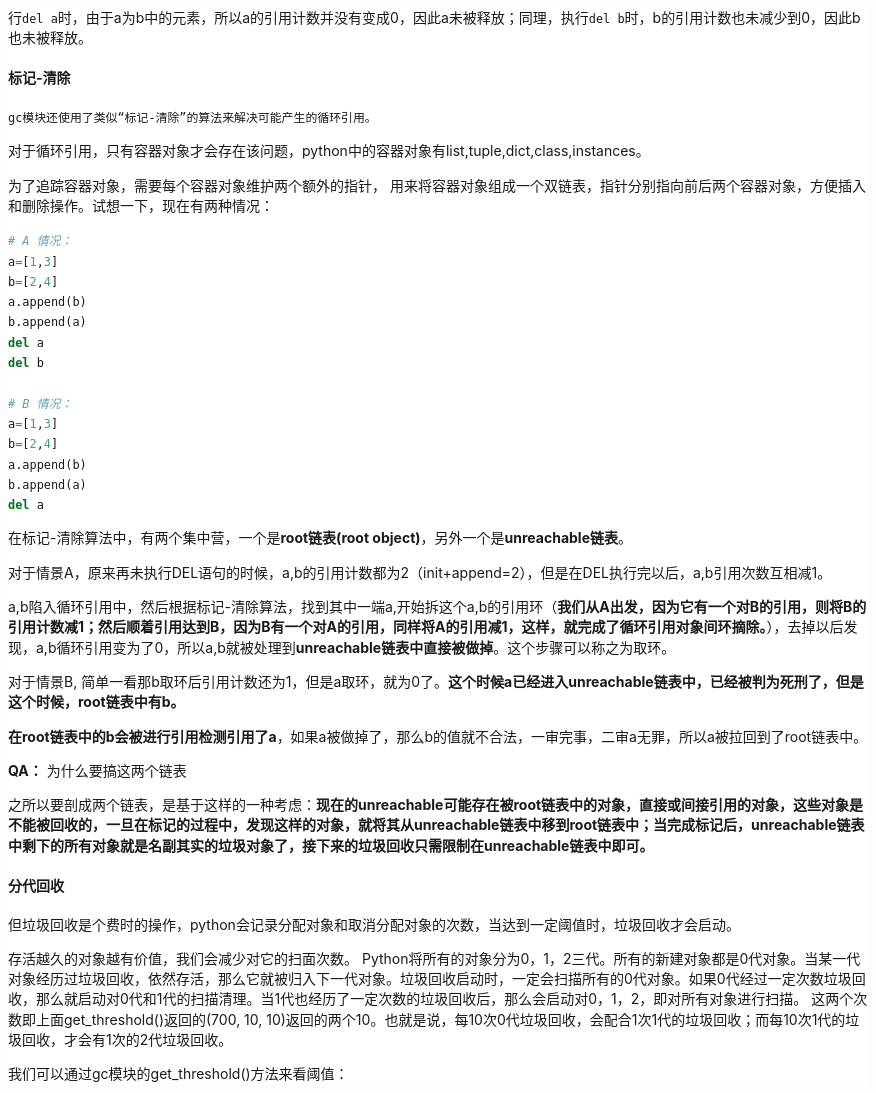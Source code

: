  行`del a`时，由于a为b中的元素，所以a的引用计数并没有变成0，因此a未被释放；同理，执行`del b`时，b的引用计数也未减少到0，因此b也未被释放。


#### 标记-清除

```
gc模块还使用了类似“标记-清除”的算法来解决可能产生的循环引用。
```

对于循环引用，只有容器对象才会存在该问题，python中的容器对象有list,tuple,dict,class,instances。

为了追踪容器对象，需要每个容器对象维护两个额外的指针， 用来将容器对象组成一个双链表，指针分别指向前后两个容器对象，方便插入和删除操作。试想一下，现在有两种情况：

```python
# A 情况：
a=[1,3]
b=[2,4]
a.append(b)
b.append(a)
del a
del b

# B 情况：
a=[1,3]
b=[2,4]
a.append(b)
b.append(a)
del a
```

在标记-清除算法中，有两个集中营，一个是**root链表(root object)**，另外一个是**unreachable链表**。

对于情景A，原来再未执行DEL语句的时候，a,b的引用计数都为2（init+append=2），但是在DEL执行完以后，a,b引用次数互相减1。

a,b陷入循环引用中，然后根据标记-清除算法，找到其中一端a,开始拆这个a,b的引用环（**我们从A出发，因为它有一个对B的引用，则将B的引用计数减1；然后顺着引用达到B，因为B有一个对A的引用，同样将A的引用减1，这样，就完成了循环引用对象间环摘除。**），去掉以后发现，a,b循环引用变为了0，所以a,b就被处理到**unreachable链表中直接被做掉**。这个步骤可以称之为取环。

对于情景B, 简单一看那b取环后引用计数还为1，但是a取环，就为0了。**这个时候a已经进入unreachable链表中，已经被判为死刑了，但是这个时候，root链表中有b。**

**在root链表中的b会被进行引用检测引用了a**，如果a被做掉了，那么b的值就不合法，一审完事，二审a无罪，所以a被拉回到了root链表中。

**QA：** 为什么要搞这两个链表

之所以要剖成两个链表，是基于这样的一种考虑：**现在的unreachable可能存在被root链表中的对象，直接或间接引用的对象，这些对象是不能被回收的，一旦在标记的过程中，发现这样的对象，就将其从unreachable链表中移到root链表中；当完成标记后，unreachable链表中剩下的所有对象就是名副其实的垃圾对象了，接下来的垃圾回收只需限制在unreachable链表中即可。**




#### 分代回收

但垃圾回收是个费时的操作，python会记录分配对象和取消分配对象的次数，当达到一定阈值时，垃圾回收才会启动。

存活越久的对象越有价值，我们会减少对它的扫面次数。
Python将所有的对象分为0，1，2三代。所有的新建对象都是0代对象。当某一代对象经历过垃圾回收，依然存活，那么它就被归入下一代对象。垃圾回收启动时，一定会扫描所有的0代对象。如果0代经过一定次数垃圾回收，那么就启动对0代和1代的扫描清理。当1代也经历了一定次数的垃圾回收后，那么会启动对0，1，2，即对所有对象进行扫描。
这两个次数即上面get_threshold()返回的(700, 10, 10)返回的两个10。也就是说，每10次0代垃圾回收，会配合1次1代的垃圾回收；而每10次1代的垃圾回收，才会有1次的2代垃圾回收。

我们可以通过gc模块的get_threshold()方法来看阈值：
::::
**TASK:**
Transcribe exactly the line containing "a,b陷入循环引用中，然后根" and all remaining lines of the material, ending with the last one.

**EXERCISE ANSWER:**
a,b陷入循环引用中，然后根据标记-清除算法，找到其中一端a,开始拆这个a,b的引用环（**我们从A出发，因为它有一个对B的引用，则将B的引用计数减1；然后顺着引用达到B，因为B有一个对A的引用，同样将A的引用减1，这样，就完成了循环引用对象间环摘除。**），去掉以后发现，a,b循环引用变为了0，所以a,b就被处理到**unreachable链表中直接被做掉**。这个步骤可以称之为取环。

对于情景B, 简单一看那b取环后引用计数还为1，但是a取环，就为0了。**这个时候a已经进入unreachable链表中，已经被判为死刑了，但是这个时候，root链表中有b。**

**在root链表中的b会被进行引用检测引用了a**，如果a被做掉了，那么b的值就不合法，一审完事，二审a无罪，所以a被拉回到了root链表中。

**QA：** 为什么要搞这两个链表

之所以要剖成两个链表，是基于这样的一种考虑：**现在的unreachable可能存在被root链表中的对象，直接或间接引用的对象，这些对象是不能被回收的，一旦在标记的过程中，发现这样的对象，就将其从unreachable链表中移到root链表中；当完成标记后，unreachable链表中剩下的所有对象就是名副其实的垃圾对象了，接下来的垃圾回收只需限制在unreachable链表中即可。**




#### 分代回收

但垃圾回收是个费时的操作，python会记录分配对象和取消分配对象的次数，当达到一定阈值时，垃圾回收才会启动。

存活越久的对象越有价值，我们会减少对它的扫面次数。
Python将所有的对象分为0，1，2三代。所有的新建对象都是0代对象。当某一代对象经历过垃圾回收，依然存活，那么它就被归入下一代对象。垃圾回收启动时，一定会扫描所有的0代对象。如果0代经过一定次数垃圾回收，那么就启动对0代和1代的扫描清理。当1代也经历了一定次数的垃圾回收后，那么会启动对0，1，2，即对所有对象进行扫描。
这两个次数即上面get_threshold()返回的(700, 10, 10)返回的两个10。也就是说，每10次0代垃圾回收，会配合1次1代的垃圾回收；而每10次1代的垃圾回收，才会有1次的2代垃圾回收。

我们可以通过gc模块的get_threshold()方法来看阈值：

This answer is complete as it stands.